HMPJ menilai bahwa setiap dugaan penyimpangan anggaran, terlebih yang bersumber dari keuangan negara dan daerah, wajib ditindaklanjuti secara profesional, transparan, dan sesuai dengan ketentuan hukum yang berlaku.
“Kami mendesak KPK untuk segera memanggil dan memeriksa pihak-pihak yang terkait, termasuk Wali Kota Palembang, guna memastikan ada atau tidaknya pelanggaran hukum dalam proyek strategis ini. Penegakan hukum yang tegas dan transparan adalah fondasi utama dalam menjaga kepercayaan publik,” ujar Ketua HMPJ, Rezaldi, dalam keterangan persnya di Jakarta, [Hari, Tanggal Rilis].

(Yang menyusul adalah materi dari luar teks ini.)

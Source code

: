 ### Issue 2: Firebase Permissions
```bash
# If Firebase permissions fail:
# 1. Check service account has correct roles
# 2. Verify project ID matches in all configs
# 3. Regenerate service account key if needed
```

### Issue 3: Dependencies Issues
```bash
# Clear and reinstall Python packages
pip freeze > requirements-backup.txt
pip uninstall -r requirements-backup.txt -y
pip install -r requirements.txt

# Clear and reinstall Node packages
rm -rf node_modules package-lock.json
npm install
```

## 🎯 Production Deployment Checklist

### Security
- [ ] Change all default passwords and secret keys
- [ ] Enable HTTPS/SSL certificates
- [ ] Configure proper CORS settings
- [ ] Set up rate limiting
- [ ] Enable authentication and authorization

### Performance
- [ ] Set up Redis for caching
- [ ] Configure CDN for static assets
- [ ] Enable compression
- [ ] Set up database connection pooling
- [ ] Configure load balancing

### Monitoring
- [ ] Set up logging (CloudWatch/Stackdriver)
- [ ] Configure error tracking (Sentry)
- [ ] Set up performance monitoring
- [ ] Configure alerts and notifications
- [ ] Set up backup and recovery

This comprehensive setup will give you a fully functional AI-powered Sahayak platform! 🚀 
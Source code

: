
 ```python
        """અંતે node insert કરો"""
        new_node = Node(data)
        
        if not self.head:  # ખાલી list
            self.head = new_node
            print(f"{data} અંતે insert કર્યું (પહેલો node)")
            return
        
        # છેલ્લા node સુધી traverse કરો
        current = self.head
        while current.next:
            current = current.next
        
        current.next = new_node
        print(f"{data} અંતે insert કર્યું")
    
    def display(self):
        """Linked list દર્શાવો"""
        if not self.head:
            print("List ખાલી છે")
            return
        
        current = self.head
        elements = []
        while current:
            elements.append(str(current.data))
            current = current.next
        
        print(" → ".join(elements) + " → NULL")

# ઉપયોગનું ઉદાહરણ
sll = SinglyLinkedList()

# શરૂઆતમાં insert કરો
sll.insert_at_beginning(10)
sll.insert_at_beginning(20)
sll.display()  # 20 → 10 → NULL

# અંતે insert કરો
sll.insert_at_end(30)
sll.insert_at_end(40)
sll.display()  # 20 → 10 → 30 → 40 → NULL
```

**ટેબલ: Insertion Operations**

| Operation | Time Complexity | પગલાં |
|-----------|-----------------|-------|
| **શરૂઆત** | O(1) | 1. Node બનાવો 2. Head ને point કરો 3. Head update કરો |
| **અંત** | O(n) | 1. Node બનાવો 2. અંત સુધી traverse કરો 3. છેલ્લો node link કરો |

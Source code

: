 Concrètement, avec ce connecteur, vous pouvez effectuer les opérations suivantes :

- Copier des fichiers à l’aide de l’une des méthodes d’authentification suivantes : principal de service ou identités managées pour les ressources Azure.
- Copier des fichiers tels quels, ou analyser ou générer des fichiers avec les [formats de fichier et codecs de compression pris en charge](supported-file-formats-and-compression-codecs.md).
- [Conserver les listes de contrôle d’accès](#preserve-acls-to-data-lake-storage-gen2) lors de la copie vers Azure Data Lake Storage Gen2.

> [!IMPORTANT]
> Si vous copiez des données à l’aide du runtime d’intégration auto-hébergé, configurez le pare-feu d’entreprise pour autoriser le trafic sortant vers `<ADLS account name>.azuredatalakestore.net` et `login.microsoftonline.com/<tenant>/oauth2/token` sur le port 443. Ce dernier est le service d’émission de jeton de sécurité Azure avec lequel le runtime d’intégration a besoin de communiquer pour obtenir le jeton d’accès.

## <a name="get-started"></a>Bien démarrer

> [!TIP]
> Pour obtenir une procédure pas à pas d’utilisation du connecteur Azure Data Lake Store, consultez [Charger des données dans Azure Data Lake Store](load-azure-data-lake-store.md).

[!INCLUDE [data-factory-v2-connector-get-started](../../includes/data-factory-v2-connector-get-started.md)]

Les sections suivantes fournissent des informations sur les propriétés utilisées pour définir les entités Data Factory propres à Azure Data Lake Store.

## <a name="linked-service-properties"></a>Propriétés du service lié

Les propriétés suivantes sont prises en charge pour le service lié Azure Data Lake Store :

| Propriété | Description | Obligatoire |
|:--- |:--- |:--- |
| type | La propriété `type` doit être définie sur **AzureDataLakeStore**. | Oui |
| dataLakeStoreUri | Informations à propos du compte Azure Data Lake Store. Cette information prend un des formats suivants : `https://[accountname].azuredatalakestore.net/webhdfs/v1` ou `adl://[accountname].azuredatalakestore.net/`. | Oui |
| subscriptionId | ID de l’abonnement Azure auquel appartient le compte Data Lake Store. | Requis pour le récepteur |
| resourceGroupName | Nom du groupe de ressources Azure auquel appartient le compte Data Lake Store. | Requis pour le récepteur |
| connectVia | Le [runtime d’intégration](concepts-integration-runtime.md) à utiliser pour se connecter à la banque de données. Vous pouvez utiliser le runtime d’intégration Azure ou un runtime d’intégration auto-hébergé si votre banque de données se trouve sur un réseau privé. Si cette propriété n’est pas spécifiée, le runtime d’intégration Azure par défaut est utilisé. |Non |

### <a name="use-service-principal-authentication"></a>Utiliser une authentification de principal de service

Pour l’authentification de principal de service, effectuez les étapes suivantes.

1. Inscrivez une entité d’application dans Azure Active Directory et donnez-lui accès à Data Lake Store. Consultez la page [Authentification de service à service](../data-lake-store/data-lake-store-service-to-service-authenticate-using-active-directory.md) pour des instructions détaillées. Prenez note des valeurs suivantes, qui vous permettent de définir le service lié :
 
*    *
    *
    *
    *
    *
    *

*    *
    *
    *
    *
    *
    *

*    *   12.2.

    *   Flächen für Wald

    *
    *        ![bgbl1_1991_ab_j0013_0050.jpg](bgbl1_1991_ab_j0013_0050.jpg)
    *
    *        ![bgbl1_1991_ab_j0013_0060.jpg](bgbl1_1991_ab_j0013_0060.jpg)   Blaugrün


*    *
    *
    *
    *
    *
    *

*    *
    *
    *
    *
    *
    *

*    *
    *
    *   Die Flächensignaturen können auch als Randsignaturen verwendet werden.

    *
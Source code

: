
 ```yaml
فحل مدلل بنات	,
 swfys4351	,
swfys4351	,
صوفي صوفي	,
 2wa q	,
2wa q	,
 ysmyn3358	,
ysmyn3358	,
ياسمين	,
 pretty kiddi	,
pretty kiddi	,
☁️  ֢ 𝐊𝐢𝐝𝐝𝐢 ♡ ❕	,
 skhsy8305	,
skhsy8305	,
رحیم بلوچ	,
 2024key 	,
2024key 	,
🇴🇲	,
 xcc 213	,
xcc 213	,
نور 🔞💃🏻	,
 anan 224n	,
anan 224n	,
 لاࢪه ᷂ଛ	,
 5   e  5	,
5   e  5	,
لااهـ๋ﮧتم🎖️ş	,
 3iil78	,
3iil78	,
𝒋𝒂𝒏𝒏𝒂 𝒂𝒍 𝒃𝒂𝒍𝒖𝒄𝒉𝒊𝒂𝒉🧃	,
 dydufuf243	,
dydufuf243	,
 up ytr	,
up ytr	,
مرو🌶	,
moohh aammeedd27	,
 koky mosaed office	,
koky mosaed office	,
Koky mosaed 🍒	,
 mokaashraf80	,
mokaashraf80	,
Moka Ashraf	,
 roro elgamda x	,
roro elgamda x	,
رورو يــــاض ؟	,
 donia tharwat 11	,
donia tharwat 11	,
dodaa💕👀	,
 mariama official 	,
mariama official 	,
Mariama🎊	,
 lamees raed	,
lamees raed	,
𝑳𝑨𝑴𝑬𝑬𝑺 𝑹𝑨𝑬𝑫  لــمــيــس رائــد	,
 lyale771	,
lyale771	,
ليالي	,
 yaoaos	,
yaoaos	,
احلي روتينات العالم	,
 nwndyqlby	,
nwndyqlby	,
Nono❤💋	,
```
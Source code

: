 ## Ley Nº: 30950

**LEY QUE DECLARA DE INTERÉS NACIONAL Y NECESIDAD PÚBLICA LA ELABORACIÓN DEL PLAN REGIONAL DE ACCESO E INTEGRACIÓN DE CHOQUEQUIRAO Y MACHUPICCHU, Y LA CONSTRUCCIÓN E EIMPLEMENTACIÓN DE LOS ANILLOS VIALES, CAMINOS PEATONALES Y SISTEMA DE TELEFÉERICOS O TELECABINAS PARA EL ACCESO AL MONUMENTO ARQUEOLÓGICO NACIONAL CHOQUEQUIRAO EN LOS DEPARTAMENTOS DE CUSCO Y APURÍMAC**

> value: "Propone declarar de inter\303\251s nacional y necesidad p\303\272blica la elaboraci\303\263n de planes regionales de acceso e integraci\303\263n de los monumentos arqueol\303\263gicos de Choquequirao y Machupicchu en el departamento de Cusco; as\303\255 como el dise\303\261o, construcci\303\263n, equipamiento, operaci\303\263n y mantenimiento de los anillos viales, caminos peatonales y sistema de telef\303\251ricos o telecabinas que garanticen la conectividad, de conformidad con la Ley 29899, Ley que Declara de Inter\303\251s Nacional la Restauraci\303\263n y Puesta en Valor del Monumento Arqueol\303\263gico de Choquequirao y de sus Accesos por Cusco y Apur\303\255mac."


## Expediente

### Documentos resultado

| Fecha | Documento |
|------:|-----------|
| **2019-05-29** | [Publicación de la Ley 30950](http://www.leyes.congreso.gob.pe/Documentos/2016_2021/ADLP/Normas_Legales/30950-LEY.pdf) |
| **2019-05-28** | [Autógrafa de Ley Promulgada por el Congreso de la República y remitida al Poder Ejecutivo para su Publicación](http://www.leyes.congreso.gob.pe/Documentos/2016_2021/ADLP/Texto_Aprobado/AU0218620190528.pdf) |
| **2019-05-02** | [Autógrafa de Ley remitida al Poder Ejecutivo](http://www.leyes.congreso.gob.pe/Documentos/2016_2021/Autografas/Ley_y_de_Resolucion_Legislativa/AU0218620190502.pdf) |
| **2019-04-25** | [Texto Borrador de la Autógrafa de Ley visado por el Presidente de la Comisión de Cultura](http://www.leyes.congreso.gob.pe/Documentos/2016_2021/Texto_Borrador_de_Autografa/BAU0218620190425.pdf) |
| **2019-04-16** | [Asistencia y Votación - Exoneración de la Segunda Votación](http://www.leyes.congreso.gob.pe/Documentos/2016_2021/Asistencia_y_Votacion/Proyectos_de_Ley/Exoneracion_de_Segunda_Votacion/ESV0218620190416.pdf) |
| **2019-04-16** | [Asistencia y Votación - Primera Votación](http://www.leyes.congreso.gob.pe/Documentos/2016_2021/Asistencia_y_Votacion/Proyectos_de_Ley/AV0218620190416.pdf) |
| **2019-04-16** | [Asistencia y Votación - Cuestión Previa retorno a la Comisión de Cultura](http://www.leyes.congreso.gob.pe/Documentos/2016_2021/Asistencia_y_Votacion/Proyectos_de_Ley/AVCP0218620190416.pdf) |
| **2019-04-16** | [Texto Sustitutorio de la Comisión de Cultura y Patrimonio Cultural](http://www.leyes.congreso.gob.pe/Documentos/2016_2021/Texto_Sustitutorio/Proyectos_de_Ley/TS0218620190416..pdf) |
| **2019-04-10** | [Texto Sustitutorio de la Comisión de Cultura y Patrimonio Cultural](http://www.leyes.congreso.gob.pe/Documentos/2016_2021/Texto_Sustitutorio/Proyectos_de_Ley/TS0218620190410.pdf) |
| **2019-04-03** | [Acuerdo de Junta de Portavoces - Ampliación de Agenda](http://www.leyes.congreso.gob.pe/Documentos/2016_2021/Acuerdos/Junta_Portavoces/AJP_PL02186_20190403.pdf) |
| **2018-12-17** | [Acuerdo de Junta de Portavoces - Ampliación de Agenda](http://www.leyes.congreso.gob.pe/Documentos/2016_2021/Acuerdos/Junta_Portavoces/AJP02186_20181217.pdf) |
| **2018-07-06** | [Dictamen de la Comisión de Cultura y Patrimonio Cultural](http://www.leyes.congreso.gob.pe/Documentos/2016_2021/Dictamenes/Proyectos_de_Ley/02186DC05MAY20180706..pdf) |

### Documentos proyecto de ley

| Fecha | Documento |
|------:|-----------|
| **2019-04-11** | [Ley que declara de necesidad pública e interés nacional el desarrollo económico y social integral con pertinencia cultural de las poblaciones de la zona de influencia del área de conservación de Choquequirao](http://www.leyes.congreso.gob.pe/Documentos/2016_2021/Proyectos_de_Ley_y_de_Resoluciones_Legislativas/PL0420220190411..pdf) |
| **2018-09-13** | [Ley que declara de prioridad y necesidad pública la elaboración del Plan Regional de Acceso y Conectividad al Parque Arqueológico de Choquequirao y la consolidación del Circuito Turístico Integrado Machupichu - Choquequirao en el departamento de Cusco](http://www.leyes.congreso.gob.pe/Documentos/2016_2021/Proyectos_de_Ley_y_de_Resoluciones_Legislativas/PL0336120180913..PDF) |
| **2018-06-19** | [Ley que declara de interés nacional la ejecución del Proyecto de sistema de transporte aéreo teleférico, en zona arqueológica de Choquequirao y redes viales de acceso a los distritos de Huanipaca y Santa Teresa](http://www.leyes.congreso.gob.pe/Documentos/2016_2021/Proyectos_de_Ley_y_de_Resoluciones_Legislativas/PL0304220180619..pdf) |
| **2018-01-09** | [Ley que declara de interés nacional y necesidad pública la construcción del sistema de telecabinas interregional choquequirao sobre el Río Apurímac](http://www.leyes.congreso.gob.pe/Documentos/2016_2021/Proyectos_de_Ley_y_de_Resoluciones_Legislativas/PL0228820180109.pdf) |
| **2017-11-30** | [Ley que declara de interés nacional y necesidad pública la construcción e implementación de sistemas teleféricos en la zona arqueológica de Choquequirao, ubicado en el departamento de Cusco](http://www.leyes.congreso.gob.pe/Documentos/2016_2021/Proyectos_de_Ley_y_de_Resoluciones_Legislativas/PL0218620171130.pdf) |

Lebih lanjut, HMPJ juga mendorong KPK untuk turun langsung mengusut tuntas dugaan korupsi yang berkembang di tengah masyarakat. Langkah ini dinilai krusial untuk mencegah timbulnya spekulasi liar serta menjaga stabilitas dan kepercayaan publik terhadap pemerintah daerah.
Secara konstitusional, prinsip negara hukum telah ditegaskan dalam Pasal 1 Ayat (3) Undang-Undang Dasar Negara Republik Indonesia Tahun 1945. Selain itu, amanat pengelolaan keuangan negara yang terbuka dan bertanggung jawab juga tercantum dalam Pasal 23 UUD 1945. Landasan hukum yang kuat ini, menurut HMPJ, harus menjadi pegangan dalam setiap proses penegakan hukum.
“Pemberantasan korupsi diatur jelas dalam Undang-Undang Nomor 31 Tahun 1999 jo. Undang-Undang Nomor 20 Tahun 2001, serta kewenangan KPK yang diperkuat dalam Undang-Undang Nomor 19 Tahun 2019. Kami berharap KPK dapat bekerja secara independen dan profesional, tanpa pandang bulu. Ini bukan persoalan menyerang individu, melainkan tentang menjaga integritas tata kelola pemerintahan dan keuangan publik,” tegas Rezaldi.
HMPJ menyatakan komitmennya untuk terus mengawal proses penegakan hukum ini secara konstitusional dan damai. Hal ini merupakan bagian dari partisipasi aktif masyarakat, khususnya mahasiswa, dalam mewujudkan pemerintahan yang bersih, transparan, dan bebas dari korupsi di Kota Palembang.